Engineering Contradiction:
Improveprocessing speedVSAvoidrecognition integrity
Core Design Contradiction:
ProductivityVSReliability

Solution Approach 1:

The system performs preliminary quality assessment before iris recognition processing using multiple metrics including blur assessment, obscuration detection, off-angle measurement, and quadrant-based analysis.
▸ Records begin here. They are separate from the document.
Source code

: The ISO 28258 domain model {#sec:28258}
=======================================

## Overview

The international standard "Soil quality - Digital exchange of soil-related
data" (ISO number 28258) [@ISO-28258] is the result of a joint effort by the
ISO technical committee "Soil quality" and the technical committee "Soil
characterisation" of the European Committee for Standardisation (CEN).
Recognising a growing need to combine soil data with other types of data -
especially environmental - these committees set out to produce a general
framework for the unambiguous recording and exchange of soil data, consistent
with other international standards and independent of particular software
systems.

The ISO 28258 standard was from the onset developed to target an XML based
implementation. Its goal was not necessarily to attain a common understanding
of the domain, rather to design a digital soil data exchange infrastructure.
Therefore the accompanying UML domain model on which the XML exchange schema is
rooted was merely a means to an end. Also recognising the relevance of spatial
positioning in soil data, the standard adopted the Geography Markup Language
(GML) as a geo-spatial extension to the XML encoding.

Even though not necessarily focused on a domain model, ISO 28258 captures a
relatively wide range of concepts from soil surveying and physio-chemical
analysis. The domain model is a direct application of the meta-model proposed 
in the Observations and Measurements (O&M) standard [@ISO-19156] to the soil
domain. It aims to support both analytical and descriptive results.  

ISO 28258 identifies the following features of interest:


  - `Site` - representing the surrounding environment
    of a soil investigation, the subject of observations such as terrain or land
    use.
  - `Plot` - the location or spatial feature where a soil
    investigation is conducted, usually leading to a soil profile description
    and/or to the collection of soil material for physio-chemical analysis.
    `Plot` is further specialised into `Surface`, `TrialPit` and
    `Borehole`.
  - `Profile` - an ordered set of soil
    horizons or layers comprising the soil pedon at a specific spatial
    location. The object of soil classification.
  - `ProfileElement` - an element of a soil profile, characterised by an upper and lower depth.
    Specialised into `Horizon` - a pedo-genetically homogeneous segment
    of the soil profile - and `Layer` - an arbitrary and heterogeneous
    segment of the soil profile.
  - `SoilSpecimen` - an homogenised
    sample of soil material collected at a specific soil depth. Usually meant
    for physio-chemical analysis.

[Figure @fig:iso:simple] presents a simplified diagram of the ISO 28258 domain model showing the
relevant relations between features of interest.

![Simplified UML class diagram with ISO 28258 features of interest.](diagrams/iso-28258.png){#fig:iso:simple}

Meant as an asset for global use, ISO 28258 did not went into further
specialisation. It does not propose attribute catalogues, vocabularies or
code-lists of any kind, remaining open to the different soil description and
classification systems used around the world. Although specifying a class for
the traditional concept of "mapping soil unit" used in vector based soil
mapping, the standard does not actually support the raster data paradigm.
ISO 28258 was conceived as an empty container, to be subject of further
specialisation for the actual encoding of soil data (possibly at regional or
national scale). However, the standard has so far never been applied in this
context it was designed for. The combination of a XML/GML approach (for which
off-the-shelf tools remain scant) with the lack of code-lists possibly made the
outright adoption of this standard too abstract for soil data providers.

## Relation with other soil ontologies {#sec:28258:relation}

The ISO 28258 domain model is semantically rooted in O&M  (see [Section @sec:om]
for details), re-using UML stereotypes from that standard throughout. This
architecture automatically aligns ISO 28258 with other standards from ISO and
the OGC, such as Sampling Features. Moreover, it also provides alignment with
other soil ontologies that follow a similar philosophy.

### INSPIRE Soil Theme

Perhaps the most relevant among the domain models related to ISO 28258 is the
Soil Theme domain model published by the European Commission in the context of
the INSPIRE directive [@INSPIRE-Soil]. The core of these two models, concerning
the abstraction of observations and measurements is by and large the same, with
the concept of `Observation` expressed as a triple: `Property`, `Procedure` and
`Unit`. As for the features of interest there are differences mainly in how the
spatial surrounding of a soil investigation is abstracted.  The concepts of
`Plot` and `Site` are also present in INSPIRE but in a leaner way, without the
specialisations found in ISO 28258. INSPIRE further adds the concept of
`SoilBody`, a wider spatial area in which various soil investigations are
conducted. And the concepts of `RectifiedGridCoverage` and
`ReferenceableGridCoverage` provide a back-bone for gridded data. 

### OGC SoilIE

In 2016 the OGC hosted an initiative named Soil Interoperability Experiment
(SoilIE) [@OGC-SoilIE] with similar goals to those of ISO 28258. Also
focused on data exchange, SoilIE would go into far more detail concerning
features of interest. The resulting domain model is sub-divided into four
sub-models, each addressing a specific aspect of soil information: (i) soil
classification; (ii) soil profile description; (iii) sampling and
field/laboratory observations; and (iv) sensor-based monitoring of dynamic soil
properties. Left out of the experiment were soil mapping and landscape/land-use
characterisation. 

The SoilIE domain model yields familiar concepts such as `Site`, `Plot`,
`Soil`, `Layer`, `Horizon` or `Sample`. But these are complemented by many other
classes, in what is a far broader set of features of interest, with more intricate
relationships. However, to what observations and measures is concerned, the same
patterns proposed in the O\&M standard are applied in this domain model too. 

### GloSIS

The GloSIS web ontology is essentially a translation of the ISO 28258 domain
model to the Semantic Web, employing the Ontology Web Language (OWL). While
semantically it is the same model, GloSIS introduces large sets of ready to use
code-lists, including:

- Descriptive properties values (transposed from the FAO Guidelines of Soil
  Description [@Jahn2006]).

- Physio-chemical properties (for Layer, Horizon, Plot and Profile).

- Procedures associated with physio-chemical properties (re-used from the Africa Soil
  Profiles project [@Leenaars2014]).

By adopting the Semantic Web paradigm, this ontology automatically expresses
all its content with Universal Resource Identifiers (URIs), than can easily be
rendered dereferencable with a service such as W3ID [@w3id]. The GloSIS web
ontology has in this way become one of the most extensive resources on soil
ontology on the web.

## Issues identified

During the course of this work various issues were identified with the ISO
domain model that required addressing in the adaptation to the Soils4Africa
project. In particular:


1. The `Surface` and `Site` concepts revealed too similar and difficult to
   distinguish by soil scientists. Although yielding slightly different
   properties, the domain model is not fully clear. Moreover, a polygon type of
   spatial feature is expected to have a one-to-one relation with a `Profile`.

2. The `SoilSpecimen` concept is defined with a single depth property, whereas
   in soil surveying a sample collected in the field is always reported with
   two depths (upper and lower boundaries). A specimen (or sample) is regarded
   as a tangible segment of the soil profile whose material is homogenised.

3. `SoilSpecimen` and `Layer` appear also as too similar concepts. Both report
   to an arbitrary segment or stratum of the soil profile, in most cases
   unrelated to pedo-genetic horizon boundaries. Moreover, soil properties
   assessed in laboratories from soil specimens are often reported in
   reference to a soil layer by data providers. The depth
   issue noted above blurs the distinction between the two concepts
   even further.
This preliminary evaluation ensures that only images meeting quality thresholds proceed to recognition processing, maintaining recognition integrity while preventing wasted processing time on poor quality images through efficient pre-screening.

Inventive Principle:
Principle #10Preliminary action

Solution Approach 2:

The system implements feedback control where quality metric results determine whether an image proceeds to recognition or requires recapture/correction. This feedback mechanism maintains processing efficiency by quickly identifying suitable images while ensuring recognition integrity by blocking poor quality images from the recognition pipeline, thus resolving the contradiction between speed and reliability.

Inventive Principle:
Principle #23Feedback

Data Source

PatentUS8280119B2Iris recognition system using quality metrics
Publication Date: 2012.10.02 GENTEX CORP
  • US8280119B2 patent drawing
  • US8280119B2 patent drawing
  • US8280119B2 patent drawing

AI summary

A system for iris recognition using a set of quality metrics, which may include eye image validation, blur assessment, offset, gazing, obscuration, visibility, and the like. These metrics may be established as quantitative measures which can automatically assess the quality of eye images before they are processed for recognition purposes. Quadrant iris analysis, histograms, map processing enhancements, and multi-band analysis may be used in aiding in the iris recognition approach.